Objective: To describe parent-reported infant health and illness experience at 8 weeks.
Setting: Coventry.
Study design: Prospective whole year birth cohort.
Outcome measures: Period prevalences (birth to 8 weeks) and incidences, unadjusted and adjusted for differential cohort attrition, of parent-reported infant health outcomes.
Methods: Of 3891 live births in 1996, 2572 (66%) were recruited into the study. Data were collected by health visitors as part of routine child health surveillance, at 8 weeks using the Warwick Child Health and Morbidity Profile (WCHMP) incorporated into the Parent Held Record.

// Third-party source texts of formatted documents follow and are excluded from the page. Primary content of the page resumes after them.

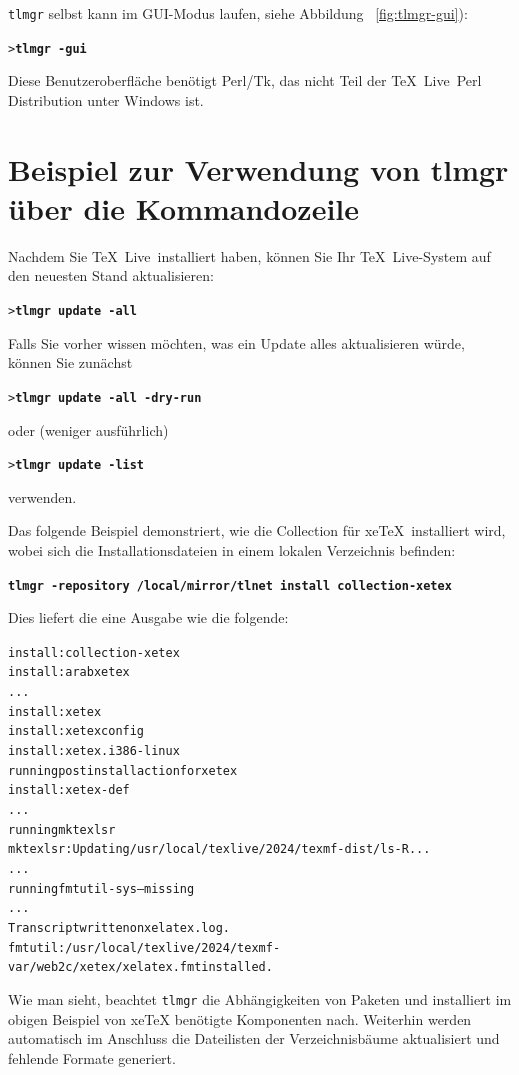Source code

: \documentclass[12pt,ngerman,a4paper,fullparskip]{report}
\newcommand{\TL}{\TeX\ Live\xspace}
\newcommand{\prog}[1]{\texttt{#1}}
\newcommand{\Ucom}[1]{\textbf{\texttt{#1}}}
\providecommand*{\XeTeX}{xe\TeX\xspace}
\begin{document}
\prog{tlmgr} selbst kann im GUI-Modus laufen, siehe Abbildung
~\ref{fig:tlmgr-gui}):

\begin{alltt}
> \Ucom{tlmgr -gui}
\end{alltt}

Diese Benutzeroberfläche benötigt Perl/Tk, das nicht Teil der \TL\ Perl Distribution unter Windows ist.

\section{Beispiel zur Verwendung von tlmgr über die Kommandozeile}


Nachdem Sie \TL\ installiert haben, können Sie Ihr \TL-System auf den
neuesten Stand aktualisieren:
\begin{alltt}
> \Ucom{tlmgr update -all}
\end{alltt}
Falls Sie vorher wissen möchten, was ein Update alles aktualisieren würde, können Sie zunächst
\begin{alltt}
> \Ucom{tlmgr update -all -dry-run}
\end{alltt}
oder (weniger ausführlich)
\begin{alltt}
> \Ucom{tlmgr update -list}
\end{alltt}
verwenden.

Das folgende Beispiel demonstriert, wie die Collection für \XeTeX\ installiert
wird, wobei sich die Installationsdateien in einem lokalen Verzeichnis
befinden:
 
\begin{alltt}
\Ucom{tlmgr -repository /local/mirror/tlnet install collection-xetex}
\end{alltt}
Dies liefert die eine  Ausgabe wie die folgende:

\begin{alltt}\small
install: collection-xetex
install: arabxetex
...
install: xetex
install: xetexconfig
install: xetex.i386-linux
running post install action for xetex
install: xetex-def
...
running mktexlsr
mktexlsr: Updating /usr/local/texlive/2024/texmf-dist/ls-R...
...
running fmtutil-sys --missing
...
Transcript written on xelatex.log.
fmtutil: /usr/local/texlive/2024/texmf-var/web2c/xetex/xelatex.fmt installed.
\end{alltt}

Wie man sieht, beachtet \prog{tlmgr} die Abhängigkeiten von Paketen und installiert im obigen Beispiel von \XeTeX{} benötigte Komponenten nach. Weiterhin werden automatisch im Anschluss die Dateilisten der Verzeichnisbäume aktualisiert und fehlende Formate generiert.
\end{document}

Period prevalences and incidences of parent-reported health outcomes in the first 8 weeks of life were calculated with and without adjustment for the effects of different rates of cohort attrition by sociodemographic group.

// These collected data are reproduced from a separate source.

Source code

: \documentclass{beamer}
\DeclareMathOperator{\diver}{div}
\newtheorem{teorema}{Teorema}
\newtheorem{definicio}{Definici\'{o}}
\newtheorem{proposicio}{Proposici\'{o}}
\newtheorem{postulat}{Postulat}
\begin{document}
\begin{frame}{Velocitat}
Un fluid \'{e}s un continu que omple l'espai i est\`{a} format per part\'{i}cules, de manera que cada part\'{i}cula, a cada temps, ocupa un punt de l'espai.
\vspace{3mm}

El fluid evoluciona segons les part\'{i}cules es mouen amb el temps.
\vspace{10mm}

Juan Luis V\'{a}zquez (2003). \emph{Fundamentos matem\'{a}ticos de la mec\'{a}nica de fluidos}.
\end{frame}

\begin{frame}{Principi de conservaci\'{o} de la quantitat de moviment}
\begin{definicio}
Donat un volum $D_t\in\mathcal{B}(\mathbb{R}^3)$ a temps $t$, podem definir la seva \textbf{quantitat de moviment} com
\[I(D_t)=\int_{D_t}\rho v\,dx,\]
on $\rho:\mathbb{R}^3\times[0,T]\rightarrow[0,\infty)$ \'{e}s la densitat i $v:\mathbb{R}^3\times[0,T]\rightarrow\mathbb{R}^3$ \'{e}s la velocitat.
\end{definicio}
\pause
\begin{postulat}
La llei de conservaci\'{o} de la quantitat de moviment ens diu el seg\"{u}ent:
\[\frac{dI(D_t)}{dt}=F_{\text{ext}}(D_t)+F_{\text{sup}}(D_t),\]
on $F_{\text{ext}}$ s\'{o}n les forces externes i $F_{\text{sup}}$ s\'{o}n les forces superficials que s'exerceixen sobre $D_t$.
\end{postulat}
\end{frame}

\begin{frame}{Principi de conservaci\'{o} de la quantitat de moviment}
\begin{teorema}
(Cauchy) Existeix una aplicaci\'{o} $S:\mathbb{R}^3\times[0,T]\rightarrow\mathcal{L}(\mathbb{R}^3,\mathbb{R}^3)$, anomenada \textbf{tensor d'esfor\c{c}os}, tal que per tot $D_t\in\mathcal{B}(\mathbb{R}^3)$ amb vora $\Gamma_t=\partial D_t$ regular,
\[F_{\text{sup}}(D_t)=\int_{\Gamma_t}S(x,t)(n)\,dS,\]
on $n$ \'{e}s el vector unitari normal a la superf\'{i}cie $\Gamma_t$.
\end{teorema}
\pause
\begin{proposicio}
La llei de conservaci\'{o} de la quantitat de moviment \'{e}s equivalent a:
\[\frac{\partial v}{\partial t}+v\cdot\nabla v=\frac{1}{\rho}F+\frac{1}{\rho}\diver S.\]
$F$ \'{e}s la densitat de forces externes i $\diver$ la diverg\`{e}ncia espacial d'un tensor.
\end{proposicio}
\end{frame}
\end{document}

Results: Data were collected on 2572 infants at recruitment. Health outcome data were available on 2072 (53% of all 1996 live births) infants at 8 weeks. There was differential attrition by social group between enrollment and 8 weeks. Nineteen (95% confidence intervals (CIs) 14,24)/1000 infants were reported as not very healthy/unhealthy, 12 (95% CIs 8,16)/1000 as having impaired health-related quality of life and 11 (95% CIs 7,15)/1000 impaired functional health. Chronic illness had a period prevalence rate of 19 (95% CIs 14,24)/1000. Sixty-six (95% CIs 55,77)/1000 had acute illnesses requiring medical attention and 43 (95% CIs 34,52)/1000 were admitted to hospital at least once. More minor illness than expected was reported in 87 (95% CIs 75,99)/1000. The incidence rate of accidents requiring medical attention was 16 (95% CIs 9,21)/1000. Behavioural problems had a prevalence rate of 78 (95% CIs 66,90)/1000.

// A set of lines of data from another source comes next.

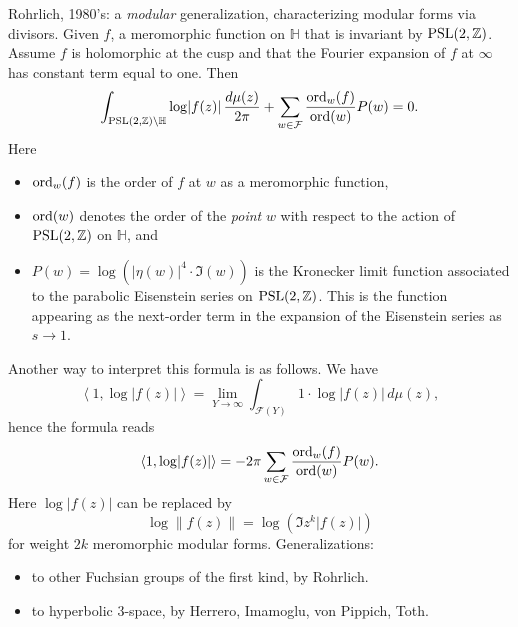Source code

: \documentclass[reqno]{amsart} 
\begin{document}
Rohrlich, 1980's: a \emph{modular} generalization, characterizing modular forms via divisors.  Given $f$, a meromorphic function on $\mathbb{H}$ that is invariant by $\operatorname{PSL}(2,\mathbb{Z})$.  Assume $f$ is holomorphic at the cusp and that the Fourier expansion of $f$ at $\infty$ has constant term equal to one.  Then
\begin{equation*}
  \int_{\operatorname{PSL}(2,\mathbb{Z}) \backslash \mathbb{H}}
  \log \lvert f(z) \rvert
  \, \frac{d \mu(z)}{2 \pi}
  + \sum_{w \in \mathcal{F}}
  \frac{\operatorname{ord}_w(f)}{ \operatorname{ord}(w)} P(w) = 0.
\end{equation*}
Here
\begin{itemize}
\item $\operatorname{ord}_w(f)$ is the order of $f$ at $w$ as a meromorphic function,
\item $\operatorname{ord}(w)$ denotes the order of the \emph{point} $w$ with respect to the action of $\operatorname{PSL}(2,\mathbb{Z})$ on $\mathbb{H}$, and
\item $P(w) = \log \left( \lvert \eta(w) \rvert^4 \cdot \Im(w) \right)$ is the Kronecker limit function associated to the parabolic Eisenstein series on $\operatorname{PSL}(2,\mathbb{Z})$.  This is the function appearing as the next-order term in the expansion of the Eisenstein series as $s \rightarrow 1$.
\end{itemize}
Another way to interpret this formula is as follows.  We have
\begin{equation*}
  \left\langle 1, \log \lvert f(z) \rvert \right\rangle
  = \lim_{Y \rightarrow \infty} \int_{\mathcal{F}(Y)} 1 \cdot \log \lvert f(z) \rvert \, d \mu(z),
\end{equation*}
hence the formula reads
\begin{equation*}
  \left\langle 1, \log \lvert f(z) \rvert \right\rangle = - 2 \pi
  \sum_{w \in \mathcal{F}} \frac{\operatorname{ord}_w(f)}{ \operatorname{ord}(w)} P(w).
\end{equation*}
Here $\log \lvert f(z) \rvert$ can be replaced by
\begin{equation*}
  \log \lVert f(z) \rVert = \log \left( \Im z^k \lvert f(z) \rvert \right)
\end{equation*}
for weight $2 k$ meromorphic modular forms.  Generalizations:
\begin{itemize}
\item to other Fuchsian groups of the first kind, by Rohrlich.
\item to hyperbolic $3$-space, by Herrero, Imamoglu, von Pippich, Toth.
\end{itemize}
\end{document}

Conclusions: Infant health status data have traditionally been based on mortality, hospital admissions and specific diagnoses. This is the first report of health and illness experience during infancy in a whole year birth cohort based on a validated measure of parent-reported health status incorporated into the Parent Held Record and administered by the family health visitor as part of routine child health surveillance. These data give a more comprehensive picture of infant health and illness experience than traditional measures and provide the basis for infant health needs assessment.